L’Autorité de renseignement financier de l’Inde (FIU) a publié de nouvelles directives, renforçant le processus d’accueil des utilisateurs sur les plateformes crypto afin de renforcer la lutte contre le blanchiment d’argent (AML) et la vérification d’identité (KYC).
Selon la nouvelle réglementation, les plateformes crypto réglementées doivent demander aux utilisateurs de prendre un selfie en direct, combiné à un logiciel de suivi du mouvement des yeux et de la tête pour empêcher les deepfakes IA. De plus, la plateforme doit collecter des données de localisation géographique, l’adresse IP et l’horodatage au moment de la création du compte.
Les plateformes sont également tenues de vérifier le compte bancaire en envoyant un petit montant, de demander aux utilisateurs de fournir une pièce d’identité avec photo délivrée par le gouvernement, ainsi que de vérifier l’email et le numéro de téléphone.

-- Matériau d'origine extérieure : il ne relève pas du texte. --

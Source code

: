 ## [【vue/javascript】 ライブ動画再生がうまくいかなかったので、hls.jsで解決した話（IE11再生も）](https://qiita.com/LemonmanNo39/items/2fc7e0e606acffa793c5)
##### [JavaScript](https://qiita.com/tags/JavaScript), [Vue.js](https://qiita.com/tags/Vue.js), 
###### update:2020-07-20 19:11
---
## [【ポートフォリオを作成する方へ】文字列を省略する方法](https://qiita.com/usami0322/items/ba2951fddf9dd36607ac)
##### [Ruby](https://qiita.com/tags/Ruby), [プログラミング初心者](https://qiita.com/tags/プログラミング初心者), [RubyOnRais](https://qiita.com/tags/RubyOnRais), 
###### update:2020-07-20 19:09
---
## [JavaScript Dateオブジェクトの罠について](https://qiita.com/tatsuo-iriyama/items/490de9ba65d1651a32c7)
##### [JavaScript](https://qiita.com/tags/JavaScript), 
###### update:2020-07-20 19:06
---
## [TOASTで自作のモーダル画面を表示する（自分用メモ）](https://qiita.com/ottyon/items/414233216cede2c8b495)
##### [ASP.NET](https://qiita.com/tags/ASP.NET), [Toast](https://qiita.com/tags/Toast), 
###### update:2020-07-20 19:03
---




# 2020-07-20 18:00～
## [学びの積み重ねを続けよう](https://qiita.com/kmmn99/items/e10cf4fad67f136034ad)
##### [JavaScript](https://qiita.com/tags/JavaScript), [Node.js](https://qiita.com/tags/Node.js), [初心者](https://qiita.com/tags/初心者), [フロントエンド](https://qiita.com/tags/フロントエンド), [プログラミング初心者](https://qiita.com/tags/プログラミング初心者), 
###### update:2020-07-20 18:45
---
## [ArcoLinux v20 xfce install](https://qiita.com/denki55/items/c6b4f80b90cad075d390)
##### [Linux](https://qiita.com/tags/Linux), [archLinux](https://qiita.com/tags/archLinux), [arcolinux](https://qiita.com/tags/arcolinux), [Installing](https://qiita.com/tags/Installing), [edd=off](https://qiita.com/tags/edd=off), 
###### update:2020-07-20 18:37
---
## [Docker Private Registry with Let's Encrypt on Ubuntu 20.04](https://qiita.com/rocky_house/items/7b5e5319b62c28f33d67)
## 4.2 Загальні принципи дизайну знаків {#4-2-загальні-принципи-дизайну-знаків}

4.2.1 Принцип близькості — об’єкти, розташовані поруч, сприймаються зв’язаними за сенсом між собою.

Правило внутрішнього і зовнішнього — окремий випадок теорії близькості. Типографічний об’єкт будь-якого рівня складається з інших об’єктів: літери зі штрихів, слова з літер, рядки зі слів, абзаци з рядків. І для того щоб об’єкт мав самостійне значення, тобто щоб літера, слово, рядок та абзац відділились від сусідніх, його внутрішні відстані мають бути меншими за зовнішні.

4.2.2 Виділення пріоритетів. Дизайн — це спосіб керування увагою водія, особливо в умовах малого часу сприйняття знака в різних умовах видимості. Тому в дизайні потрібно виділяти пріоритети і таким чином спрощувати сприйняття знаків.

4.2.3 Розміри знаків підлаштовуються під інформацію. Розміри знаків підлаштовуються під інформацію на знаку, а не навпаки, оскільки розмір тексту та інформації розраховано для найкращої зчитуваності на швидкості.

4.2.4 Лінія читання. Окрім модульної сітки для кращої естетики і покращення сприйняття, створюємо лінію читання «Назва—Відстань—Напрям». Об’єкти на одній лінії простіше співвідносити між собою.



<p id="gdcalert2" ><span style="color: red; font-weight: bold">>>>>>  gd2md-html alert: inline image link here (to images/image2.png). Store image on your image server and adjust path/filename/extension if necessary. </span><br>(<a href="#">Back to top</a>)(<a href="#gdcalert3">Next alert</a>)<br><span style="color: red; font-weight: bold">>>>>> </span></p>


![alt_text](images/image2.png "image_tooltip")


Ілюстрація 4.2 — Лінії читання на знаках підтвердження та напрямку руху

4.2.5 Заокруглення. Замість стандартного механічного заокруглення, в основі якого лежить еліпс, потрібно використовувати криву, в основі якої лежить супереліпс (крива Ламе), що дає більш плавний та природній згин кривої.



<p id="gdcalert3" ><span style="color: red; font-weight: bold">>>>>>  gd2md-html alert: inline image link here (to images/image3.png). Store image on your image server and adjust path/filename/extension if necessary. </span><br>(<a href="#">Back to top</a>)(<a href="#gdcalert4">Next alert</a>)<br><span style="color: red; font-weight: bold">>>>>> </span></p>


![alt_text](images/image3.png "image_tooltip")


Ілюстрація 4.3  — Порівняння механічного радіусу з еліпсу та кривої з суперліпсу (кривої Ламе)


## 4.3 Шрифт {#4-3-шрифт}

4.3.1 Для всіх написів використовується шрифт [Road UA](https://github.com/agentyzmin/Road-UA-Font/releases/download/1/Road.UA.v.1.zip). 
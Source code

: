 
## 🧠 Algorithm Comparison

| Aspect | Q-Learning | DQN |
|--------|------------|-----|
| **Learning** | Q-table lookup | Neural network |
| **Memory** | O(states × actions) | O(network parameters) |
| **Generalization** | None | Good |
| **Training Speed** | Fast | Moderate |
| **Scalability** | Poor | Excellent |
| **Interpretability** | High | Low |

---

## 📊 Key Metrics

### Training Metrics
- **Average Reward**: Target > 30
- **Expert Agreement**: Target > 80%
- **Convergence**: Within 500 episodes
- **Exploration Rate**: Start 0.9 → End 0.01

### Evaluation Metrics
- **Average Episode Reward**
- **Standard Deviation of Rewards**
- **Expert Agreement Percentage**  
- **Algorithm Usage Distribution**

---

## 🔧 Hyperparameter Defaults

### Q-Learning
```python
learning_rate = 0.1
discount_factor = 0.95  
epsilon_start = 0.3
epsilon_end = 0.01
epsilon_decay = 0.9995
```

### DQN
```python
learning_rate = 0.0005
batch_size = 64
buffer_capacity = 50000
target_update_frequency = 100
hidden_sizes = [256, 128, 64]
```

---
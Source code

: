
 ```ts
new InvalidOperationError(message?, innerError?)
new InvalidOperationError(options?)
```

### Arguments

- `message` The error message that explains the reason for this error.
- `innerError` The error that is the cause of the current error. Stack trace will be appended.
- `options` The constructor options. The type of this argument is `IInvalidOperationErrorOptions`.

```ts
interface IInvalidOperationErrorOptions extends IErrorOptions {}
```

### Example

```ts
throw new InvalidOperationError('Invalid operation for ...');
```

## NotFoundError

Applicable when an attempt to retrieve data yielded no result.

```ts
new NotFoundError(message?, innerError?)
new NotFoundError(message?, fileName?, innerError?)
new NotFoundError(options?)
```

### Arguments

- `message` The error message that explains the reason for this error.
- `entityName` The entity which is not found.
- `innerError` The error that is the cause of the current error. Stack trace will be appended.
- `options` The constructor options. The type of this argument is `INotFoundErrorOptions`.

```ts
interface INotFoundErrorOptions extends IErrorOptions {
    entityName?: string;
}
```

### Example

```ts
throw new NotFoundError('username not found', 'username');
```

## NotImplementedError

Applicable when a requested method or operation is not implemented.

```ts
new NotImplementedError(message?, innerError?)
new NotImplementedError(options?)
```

Cette démarche reflète la position de plus en plus stricte de l’Inde en matière de gestion des crypto et des actifs numériques. Avec une population de plus de 1,4 milliard d’habitants, la participation des Indiens en onchain devrait pouvoir créer une nouvelle vague d’investissement pour le marché mondial des crypto.
Dans un développement connexe, le Département des impôts sur le revenu de l’Inde (ITD) considère que la crypto est un outil facilitant l’évasion fiscale, en raison des plateformes décentralisées, des portefeuilles anonymes et de la nature transfrontalière qui compliquent la gestion. Actuellement, les bénéfices issus des transactions crypto en Inde sont soumis à un taux d’imposition de 30 %, avec seulement la déduction des coûts initiaux et sans possibilité de compenser les pertes entre transactions.